Ask for a single confirmation to proceed. **Do not** paste raw JSON, full evidence, or the full `plan.json`. If declined, mark execute-required checks as `NOT_RUN`.
### Required Files
- `.codex-readiness-unit-test/<timestamp>/evidence.json` (from `collect_evidence.py`)
- `.codex-readiness-unit-test/<timestamp>/deterministic_results.json` (from `deterministic_rules.py`)
- `.codex-readiness-unit-test/<timestamp>/llm_results.json` (from in-session references)
- `.codex-readiness-unit-test/<timestamp>/execution_summary.json` (execute mode only)
- `.codex-readiness-unit-test/<timestamp>/report.json` and `.codex-readiness-unit-test/<timestamp>/report.html` (from `scoring.py`)
- `.codex-readiness-unit-test/<timestamp>/summary.json` (structured pass/fail summary from `scoring.py`)
- `.codex-readiness-unit-test/latest.json` (stable pointer to the latest run directory)
### Prompt Mapping
- #3 `project_context_specified` → `skills/codex-readiness-unit-test/references/project_context.md`
- #4 `build_test_commands_exist` → `skills/codex-readiness-unit-test/references/commands.md`
- #5 `dev_build_test_loops_documented` → `skills/codex-readiness-unit-test/references/loop_quality.md`
- #6 `dev_build_test_loop_execution` → `skills/codex-readiness-unit-test/references/execution_explanation.md`
### plan.json schema (execute mode)
```json
{
"project_dir": "relative/or/absolute/path (optional)",
"cwd": "optional/absolute/path (defaults to current directory)",
"commands": [
{"label": "setup", "cmd": "npm install"},
{"label": "build", "cmd": "npm run build"},
{"label": "test", "cmd": "npm test"}
],
"env": {
"EXAMPLE": "value"
}
}
```
Place `plan.json` inside the run directory (e.g., `.codex-readiness-unit-test/<timestamp>/plan.json`).
### llm_results.json schema
```json
{
"project_context_specified": {"status":"PASS","rationale":"...","evidence_quotes":[],"recommendations":[],"confidence":0.7},
"build_test_commands_exist": {"status":"PASS","rationale":"...","evidence_quotes":[],"recommendations":[],"confidence":0.7},
"dev_build_test_loops_documented": {"status":"WARN","rationale":"...","evidence_quotes":[],"recommendations":[],"confidence":0.6},
"dev_build_test_loop_execution": {"status":"PASS","rationale":"...","evidence_quotes":[],"recommendations":[],"confidence":0.6}
}
```
### Scoring Rules
- PASS = 100% of weight
- WARN = 50% of weight
- FAIL/NOT_RUN = 0%
- Overall status: FAIL if any FAIL; else WARN if any WARN or NOT_RUN; else PASS.
### Safety + Timeouts
- Denylisted commands are **not executed** and marked FAIL.
- Soft timeout defaults to 600s; hard cap defaults to 3x soft timeout.
- Execution logs are written to `.codex-readiness-unit-test/<timestamp>/logs/`.
This skill runs the Codex Readiness unit test report to evaluate AGENTS.md and PLANS.md quality with deterministic checks and in-session LLM evaluations.
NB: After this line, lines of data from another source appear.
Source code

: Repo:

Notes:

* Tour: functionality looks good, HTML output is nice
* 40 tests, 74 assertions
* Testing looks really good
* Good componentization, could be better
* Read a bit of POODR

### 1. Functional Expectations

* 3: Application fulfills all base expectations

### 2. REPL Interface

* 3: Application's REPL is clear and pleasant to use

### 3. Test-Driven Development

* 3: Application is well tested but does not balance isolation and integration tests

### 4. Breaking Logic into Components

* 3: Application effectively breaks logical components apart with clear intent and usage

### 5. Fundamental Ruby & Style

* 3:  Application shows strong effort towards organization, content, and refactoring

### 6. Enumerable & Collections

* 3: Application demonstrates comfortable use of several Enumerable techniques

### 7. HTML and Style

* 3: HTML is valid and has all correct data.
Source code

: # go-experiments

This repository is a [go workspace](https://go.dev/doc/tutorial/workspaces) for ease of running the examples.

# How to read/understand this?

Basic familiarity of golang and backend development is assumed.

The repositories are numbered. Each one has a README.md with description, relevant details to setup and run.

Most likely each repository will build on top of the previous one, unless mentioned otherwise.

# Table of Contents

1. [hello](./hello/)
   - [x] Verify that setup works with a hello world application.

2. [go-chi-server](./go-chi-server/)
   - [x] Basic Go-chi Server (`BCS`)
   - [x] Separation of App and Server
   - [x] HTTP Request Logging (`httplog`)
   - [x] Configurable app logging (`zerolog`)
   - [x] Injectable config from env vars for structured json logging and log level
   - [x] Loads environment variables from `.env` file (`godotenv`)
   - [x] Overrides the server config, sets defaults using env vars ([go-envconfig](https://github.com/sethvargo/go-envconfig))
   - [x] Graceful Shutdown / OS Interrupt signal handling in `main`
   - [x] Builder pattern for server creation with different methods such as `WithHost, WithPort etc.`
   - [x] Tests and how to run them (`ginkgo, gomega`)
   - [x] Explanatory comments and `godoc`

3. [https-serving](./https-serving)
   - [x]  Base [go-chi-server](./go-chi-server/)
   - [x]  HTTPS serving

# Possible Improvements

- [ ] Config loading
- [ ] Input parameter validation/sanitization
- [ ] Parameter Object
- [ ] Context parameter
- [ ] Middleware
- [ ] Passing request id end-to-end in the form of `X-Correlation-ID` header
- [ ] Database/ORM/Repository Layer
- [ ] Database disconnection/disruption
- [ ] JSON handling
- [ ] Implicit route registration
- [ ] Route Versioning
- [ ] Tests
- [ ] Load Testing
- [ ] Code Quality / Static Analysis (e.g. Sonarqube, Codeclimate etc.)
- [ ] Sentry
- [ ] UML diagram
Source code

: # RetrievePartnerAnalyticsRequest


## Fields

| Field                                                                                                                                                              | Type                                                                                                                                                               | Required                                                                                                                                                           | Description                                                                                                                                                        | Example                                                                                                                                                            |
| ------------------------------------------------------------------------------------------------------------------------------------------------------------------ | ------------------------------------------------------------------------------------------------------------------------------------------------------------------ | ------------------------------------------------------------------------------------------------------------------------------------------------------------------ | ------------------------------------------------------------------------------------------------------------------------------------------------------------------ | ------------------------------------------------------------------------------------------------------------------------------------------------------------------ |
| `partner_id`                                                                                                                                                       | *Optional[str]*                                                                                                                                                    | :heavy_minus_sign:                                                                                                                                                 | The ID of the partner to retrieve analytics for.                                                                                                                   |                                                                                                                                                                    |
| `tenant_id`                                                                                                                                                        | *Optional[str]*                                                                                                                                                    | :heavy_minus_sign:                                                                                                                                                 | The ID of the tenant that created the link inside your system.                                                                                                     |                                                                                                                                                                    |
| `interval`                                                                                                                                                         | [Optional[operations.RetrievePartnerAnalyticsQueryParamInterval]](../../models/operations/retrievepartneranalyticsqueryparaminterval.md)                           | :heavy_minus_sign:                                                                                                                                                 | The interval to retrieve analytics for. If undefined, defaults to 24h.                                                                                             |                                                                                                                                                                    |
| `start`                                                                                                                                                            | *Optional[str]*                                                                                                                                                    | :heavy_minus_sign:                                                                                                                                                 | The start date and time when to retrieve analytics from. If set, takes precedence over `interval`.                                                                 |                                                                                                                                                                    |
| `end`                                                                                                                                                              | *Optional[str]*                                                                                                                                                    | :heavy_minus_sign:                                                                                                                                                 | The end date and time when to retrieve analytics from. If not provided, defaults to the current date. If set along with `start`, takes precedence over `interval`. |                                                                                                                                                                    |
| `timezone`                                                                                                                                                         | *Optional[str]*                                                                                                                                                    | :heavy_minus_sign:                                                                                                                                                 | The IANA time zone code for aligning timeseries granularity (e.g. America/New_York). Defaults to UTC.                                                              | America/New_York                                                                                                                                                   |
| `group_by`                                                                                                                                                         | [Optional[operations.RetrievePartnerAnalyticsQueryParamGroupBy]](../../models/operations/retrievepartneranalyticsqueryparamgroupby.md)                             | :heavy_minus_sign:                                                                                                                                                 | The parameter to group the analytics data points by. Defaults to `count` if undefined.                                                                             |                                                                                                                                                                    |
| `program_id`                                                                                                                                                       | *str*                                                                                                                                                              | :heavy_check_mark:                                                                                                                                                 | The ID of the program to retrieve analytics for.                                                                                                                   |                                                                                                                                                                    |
It produces a reproducible evidence bundle and a JSON + HTML scorecard under .codex-readiness-unit-test/<timestamp> without any external API calls. Use it to certify project readiness for agent-driven workflows and to collect actionable remediation steps.
The workflow collects filesystem evidence, runs deterministic rules, and performs in-session LLM checks using local reference prompts. All outputs are written to a timestamped run directory and a latest pointer; execute mode can optionally run a confirmed plan to produce execution logs. LLM checks enforce strict JSON output with up to three attempts and clear fallback behavior when outputs are invalid.
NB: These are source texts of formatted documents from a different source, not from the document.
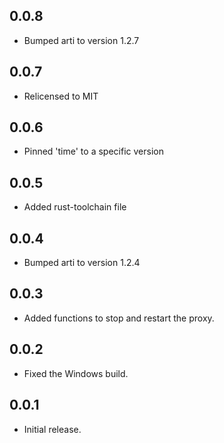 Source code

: <!--
SPDX-FileCopyrightText: 2024 Foundation Devices Inc.

SPDX-License-Identifier: MIT
-->

## 0.0.8

* Bumped arti to version 1.2.7

## 0.0.7

* Relicensed to MIT

## 0.0.6

* Pinned 'time' to a specific version

## 0.0.5

* Added rust-toolchain file

## 0.0.4

* Bumped arti to version 1.2.4

## 0.0.3

* Added functions to stop and restart the proxy.

## 0.0.2

* Fixed the Windows build.

## 0.0.1

* Initial release.
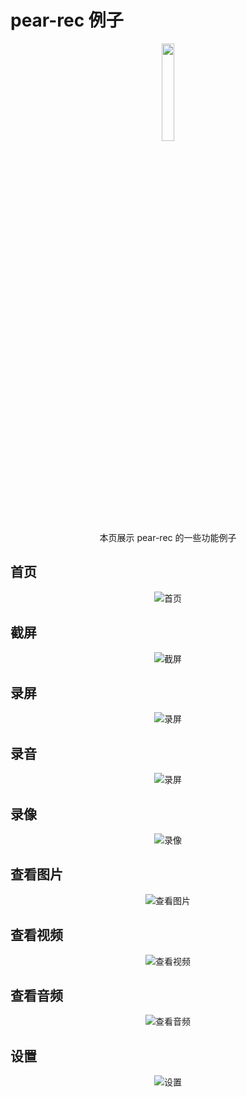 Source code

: # pear-rec 例子

<center>
  <img src="../assets/imgs/logo.png" style="width:20%;" />
</center>

<center>本页展示 pear-rec 的一些功能例子</center>

## 首页

<center>
  <img src="../assets/imgs/home.jpg" title="首页" />
</center>

## 截屏

<center>
  <img src="../assets/imgs/ss.jpg" title="截屏" />
</center>

## 录屏

<center>
  <img src="../assets/imgs/rs.jpg"  title="录屏" />
</center>

## 录音

<center>
  <img src="../assets/imgs/ra.jpg" title="录屏" />
</center>

## 录像

<center>
  <img src="../assets/imgs/rv.jpg" title="录像" />
</center>

## 查看图片

<center>
  <img src="../assets/imgs/vi.jpg"  title="查看图片" />
</center>

## 查看视频

<center>
  <img src="../assets/imgs/vv.jpg" title="查看视频"/>
</center>

## 查看音频

<center>
  <img src="../assets/imgs/va.jpg" title="查看音频" />
</center>

## 设置

<center>
  <img src="../assets/imgs/setting.jpg"  title="设置" />
</center>
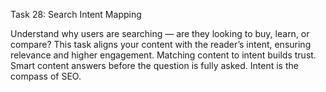 Task 28: Search Intent Mapping

Understand why users are searching — are they looking to buy, learn, or compare? This task aligns your content with the reader’s intent, ensuring relevance and higher engagement. Matching content to intent builds trust. Smart content answers before the question is fully asked. Intent is the compass of SEO. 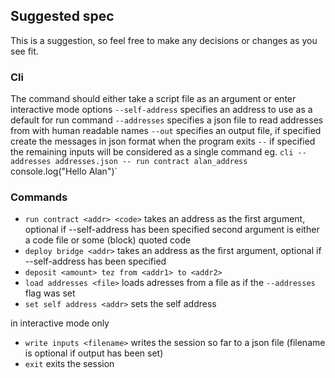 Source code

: ## Suggested spec
This is a suggestion, so feel free to make any decisions or changes as you see fit.

### Cli

The command should either take a script file as an argument or enter interactive mode
options 
`--self-address`
  specifies an address to use as a default for run command
`--addresses`
  specifies a json file to read addresses from with human readable names
`--out`
  specifies an output file, if specified create the messages in json format when the program exits
`--` if specified the remaining inputs will be considered as a single command 
eg. `cli --addresses addresses.json -- run contract alan_address `console.log("Hello Alan")`


### Commands
* `run contract <addr> <code>` takes an address as the first argument, optional if --self-address has been specified second argument is either a code file or some (block) quoted code
* `deploy bridge <addr>` takes an address as the first argument, optional if --self-address has been specified
* `deposit <amount> tez from <addr1> to <addr2>`
* `load addresses <file>` loads adresses from a file as if the `--addresses` flag was set
* `set self address <addr>` sets the self address

in interactive mode only
* `write inputs <filename>` writes the session so far to a json file (filename is optional if output has been set)
* `exit` exits the session

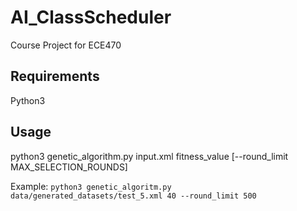 # AI_ClassScheduler
Course Project for ECE470

## Requirements
Python3

## Usage
python3 genetic_algorithm.py input.xml fitness_value \[--round_limit MAX_SELECTION_ROUNDS] 

Example: `python3 genetic_algoritm.py data/generated_datasets/test_5.xml 40 --round_limit 500`
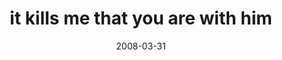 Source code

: ---
layout: base.njk
title : 'it kills me that you are with him' 
view_title : 'it kills me that you are with him' 
year : '2008' 
date : '2008-03-31' 
img_file : '/drawing/itkillsmethatyouarewithhim.png' 
html_file : 'itkillsmethatyouarewithhim' 
next_html : 'outofeveryoneiveneverthoughtofbeingthelastonestanding.html' 
year_order : '134' 
permalink : "title/{{html_file}}.html"
---
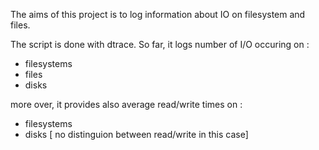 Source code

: 
The aims of this project is to log information about IO on filesystem and files.

The script is done with dtrace. So far, it logs number of I/O occuring on :
- filesystems
- files
- disks

more over, it provides also average read/write times on :
- filesystems
- disks [ no distinguion between read/write in this case]

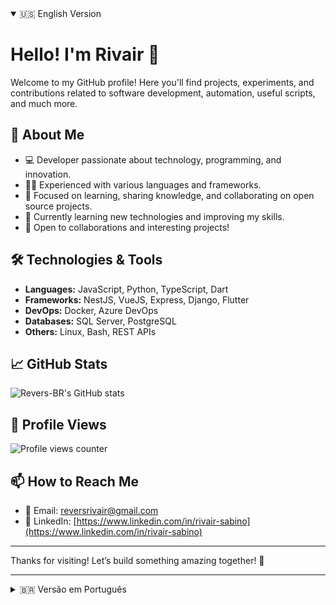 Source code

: <details open>
<summary>🇺🇸 English Version</summary>

# Hello! I'm Rivair 👋

Welcome to my GitHub profile! Here you'll find projects, experiments, and contributions related to software development, automation, useful scripts, and much more.

## 🚀 About Me

- 💻 Developer passionate about technology, programming, and innovation.  
- 👨‍💻 Experienced with various languages and frameworks.  
- 🎯 Focused on learning, sharing knowledge, and collaborating on open source projects.  
- 🌱 Currently learning new technologies and improving my skills.  
- 🤝 Open to collaborations and interesting projects!

## 🛠️ Technologies & Tools

- **Languages:** JavaScript, Python, TypeScript, Dart  
- **Frameworks:** NestJS, VueJS, Express, Django, Flutter  
- **DevOps:** Docker, Azure DevOps  
- **Databases:** SQL Server, PostgreSQL  
- **Others:** Linux, Bash, REST APIs

## 📈 GitHub Stats

![Revers-BR's GitHub stats](https://github-readme-stats.vercel.app/api?username=Revers-BR&show_icons=true&theme=tokyonight)

## 👀 Profile Views

![Profile views counter](https://profile-counter.glitch.me/Revers-BR/count.svg)

## 📫 How to Reach Me

- 📧 Email: [reversrivair@gmail.com](mailto:reversrivair@gmail.com)  
- 💼 LinkedIn: [https://www.linkedin.com/in/rivair-sabino](https://www.linkedin.com/in/rivair-sabino)

---

Thanks for visiting! Let’s build something amazing together! 🚀

</details>

---

<details>
<summary>🇧🇷 Versão em Português</summary>

# Olá! Me chamo Rivair 👋

Bem-vindo ao meu perfil do GitHub! Aqui você encontrará projetos, experimentos e contribuições relacionados a desenvolvimento de software, automação, scripts úteis e muito mais.

## 🚀 Sobre mim

- 💻 Desenvolvedor apaixonado por tecnologia, programação e inovação.  
- 👨‍💻 Trabalho com diversas linguagens e frameworks.  
- 🎯 Foco em aprender, compartilhar conhecimento e colaborar em projetos open source.  
- 🌱 Atualmente aprendendo novas tecnologias e aprimorando habilidades.  
- 🤝 Aberto para colaborações e projetos interessantes!

## 🛠️ Tecnologias & Ferramentas

- **Linguagens:** JavaScript, Python, TypeScript, Dart  
- **Frameworks:** NestJS, VueJS, Express, Django, Flutter  
- **DevOps:** Docker, Azure DevOps  
- **Banco de Dados:** SQL Server, PostgreSQL  
- **Outros:** Linux, Bash, APIs REST

## 📈 Estatísticas do GitHub

![Revers-BR's GitHub stats](https://github-readme-stats.vercel.app/api?username=Revers-BR&show_icons=true&theme=tokyonight)

## 👀 Visitas no perfil

![contador de visitas](https://profile-counter.glitch.me/Revers-BR/count.svg)

## 📫 Como me encontrar

- 📧 Email: [reversrivair@gmail.com](mailto:reversrivair@gmail.com)  
- 💼 LinkedIn: [https://www.linkedin.com/in/rivair-sabino](https://www.linkedin.com/in/rivair-sabino)

---

Obrigado por visitar! Vamos construir algo incrível juntos! 🚀

</details>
Which mode should I choose, read-only or execute?
Start with read-only to collect evidence and run deterministic and LLM checks without running commands. Choose execute only after you review the planned commands and confirm the single combined confirmation step.
Does this require an API key or external network access?
No. All checks and LLM evaluations run in-session with local references; the skill performs no external HTTP calls and needs no API keys.
What happens if the in-session LLM returns invalid JSON?
The check retries up to two additional times using the provided json_fix reference. If it still fails, the check is marked WARN with a rationale stating invalid JSON after retries.